Sunday, October 21, 2018

The Witch of Willow Hall by Hester Fox

I put myself down for a hold on this at the library, but while I was at B&N I saw it, and couldn't wait. My time to read spooky tales in October is quickly coming to an end. This month has flown by, with much to do that has kept me from my favorite hobby: reading. I started this novel after hearing about it from friends and reading about it online. I was in the mood for a good historical tale. And I got it from this talented first-time author. I can't wait to read more from Hester Fox. 

Quick plot info: The Montrose Family is forced to leave Boston for the quiet town of New Oldbury after a scandal involving daughter Catherine. You don't know exactly what the scandal is, but I figured it was probably something to do with being caught with a young man-it is, after all, 1821, and even wealthy families aren't immune to rumors and whispers. Off to New Oldbury they go, to live in what is their new summer home-now permanent home, Willow Hall. Make no mistake-this is a very nice place. Beautiful, spacious, but isolated and...well...creepy. 

Catherine is the eldest sister-the beauty who's also not so nice. Lydia the middle sister, is a book nerd, beautiful in a quiet way. She's been dumped by Cyrus after the family scandal. Her engagement was purely a business deal between families, and she's not heartbroken as much as she's furious her sister ended what may have been her only chance to get married. There's little Emeline, youngest daughter, and Lydia's darling sister. 

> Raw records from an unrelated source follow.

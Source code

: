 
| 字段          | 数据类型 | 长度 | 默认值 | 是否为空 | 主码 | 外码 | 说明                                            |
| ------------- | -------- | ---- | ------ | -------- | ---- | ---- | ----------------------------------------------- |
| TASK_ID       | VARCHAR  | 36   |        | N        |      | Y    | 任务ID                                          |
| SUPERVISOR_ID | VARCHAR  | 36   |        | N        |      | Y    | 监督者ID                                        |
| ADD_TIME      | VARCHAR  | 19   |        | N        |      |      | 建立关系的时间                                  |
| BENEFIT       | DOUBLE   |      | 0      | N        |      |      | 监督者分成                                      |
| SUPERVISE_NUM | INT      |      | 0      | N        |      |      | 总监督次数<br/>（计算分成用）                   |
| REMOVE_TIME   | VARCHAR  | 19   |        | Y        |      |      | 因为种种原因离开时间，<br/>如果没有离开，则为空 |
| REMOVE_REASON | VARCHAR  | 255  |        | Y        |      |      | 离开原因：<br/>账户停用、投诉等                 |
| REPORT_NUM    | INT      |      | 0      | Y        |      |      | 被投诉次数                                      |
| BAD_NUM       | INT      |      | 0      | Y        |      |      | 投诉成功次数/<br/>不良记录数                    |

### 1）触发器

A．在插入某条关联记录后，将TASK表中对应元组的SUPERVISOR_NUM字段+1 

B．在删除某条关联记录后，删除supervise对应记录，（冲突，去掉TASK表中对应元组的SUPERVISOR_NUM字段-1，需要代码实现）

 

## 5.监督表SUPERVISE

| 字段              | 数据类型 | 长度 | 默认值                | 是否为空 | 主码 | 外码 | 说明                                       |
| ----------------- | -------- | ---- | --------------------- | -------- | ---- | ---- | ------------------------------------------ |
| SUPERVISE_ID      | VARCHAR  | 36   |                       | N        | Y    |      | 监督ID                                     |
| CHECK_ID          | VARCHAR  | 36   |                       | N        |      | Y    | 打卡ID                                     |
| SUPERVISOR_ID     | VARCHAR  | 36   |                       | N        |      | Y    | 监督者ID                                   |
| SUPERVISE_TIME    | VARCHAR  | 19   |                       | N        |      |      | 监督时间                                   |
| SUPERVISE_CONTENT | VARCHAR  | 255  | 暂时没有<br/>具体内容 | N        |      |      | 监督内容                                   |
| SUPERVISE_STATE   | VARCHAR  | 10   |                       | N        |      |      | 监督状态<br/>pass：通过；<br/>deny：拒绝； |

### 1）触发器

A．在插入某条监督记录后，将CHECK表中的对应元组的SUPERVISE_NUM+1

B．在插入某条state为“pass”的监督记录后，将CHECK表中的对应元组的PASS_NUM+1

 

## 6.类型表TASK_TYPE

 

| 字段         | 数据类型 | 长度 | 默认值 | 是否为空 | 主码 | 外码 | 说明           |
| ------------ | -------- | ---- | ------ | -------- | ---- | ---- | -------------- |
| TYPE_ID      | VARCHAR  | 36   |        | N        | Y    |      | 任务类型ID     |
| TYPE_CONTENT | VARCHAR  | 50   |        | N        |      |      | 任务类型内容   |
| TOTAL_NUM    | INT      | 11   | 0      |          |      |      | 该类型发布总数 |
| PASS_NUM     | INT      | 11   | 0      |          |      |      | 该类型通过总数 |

The family settles into Willow Hall, and meets John Barrett, Mr. Montrose's business partner--and a young cutie pie. He's shocked and disturbed to find out the whole family has moved into Willow Hall. You soon find out why, as Lydia keeps seeing a woman wandering out by the garden, hears horrible gut-wrenching wails at night, and feels something sinister keeping her company. 

Oh, the family secrets that they all keep. Those secrets keep the plot moving;  Catherine's secret is so scandalous I was gobsmacked. Lydia's instant attraction to John Barrett also keeps the plot moving along; you hope that the feelings are returned, but bratty Catherine likes to interfere. Lydia doesn't think she stands a chance. And Cyrus, the toad, returns to beg Lydia's hand in marriage again-his father is in financial trouble after turning his back on Mr. Montrose and their business. Apparently Mr. Montrose has the midas touch, because this family doesn't suffer financially. However, the rumors that sent them fleeing from Boston have followed them, and no one is really very interested in socializing with the family. 

Let me tell you-the creepy factor is pretty good in this novel. It's always apparent; the little boy Emeline talks to by the pond; the horrible voice Lydia hears in her head egging her to do bad things; the noises throughout the house. The woods. Yikes--the woods. This is truly a case of a haunting, but not of the house, but of the land. I don't want to give anymore away. You need to read it and watch it all unfold. What secret is Lydia holding? What about Catherine? What about their mother? Who can help Lydia before it's all too late?

This was a great read. I thoroughly enjoyed it. High schoolers and up will gobble it up. A good blend of paranormal, history, romance, and tragedy. Sometimes letting go is all we can do, even when we want to hold on tight. Lydia is a rock star. 

Available in paperback and ebook. 

Rating: 5/6 for a novel that has a whole lot going on, but it all works together to deliver a supernatural read complete with ghosts, witches, evil, tragedy, forgiveness, the joy and quiet strength of love, and owning your power. Good stuff.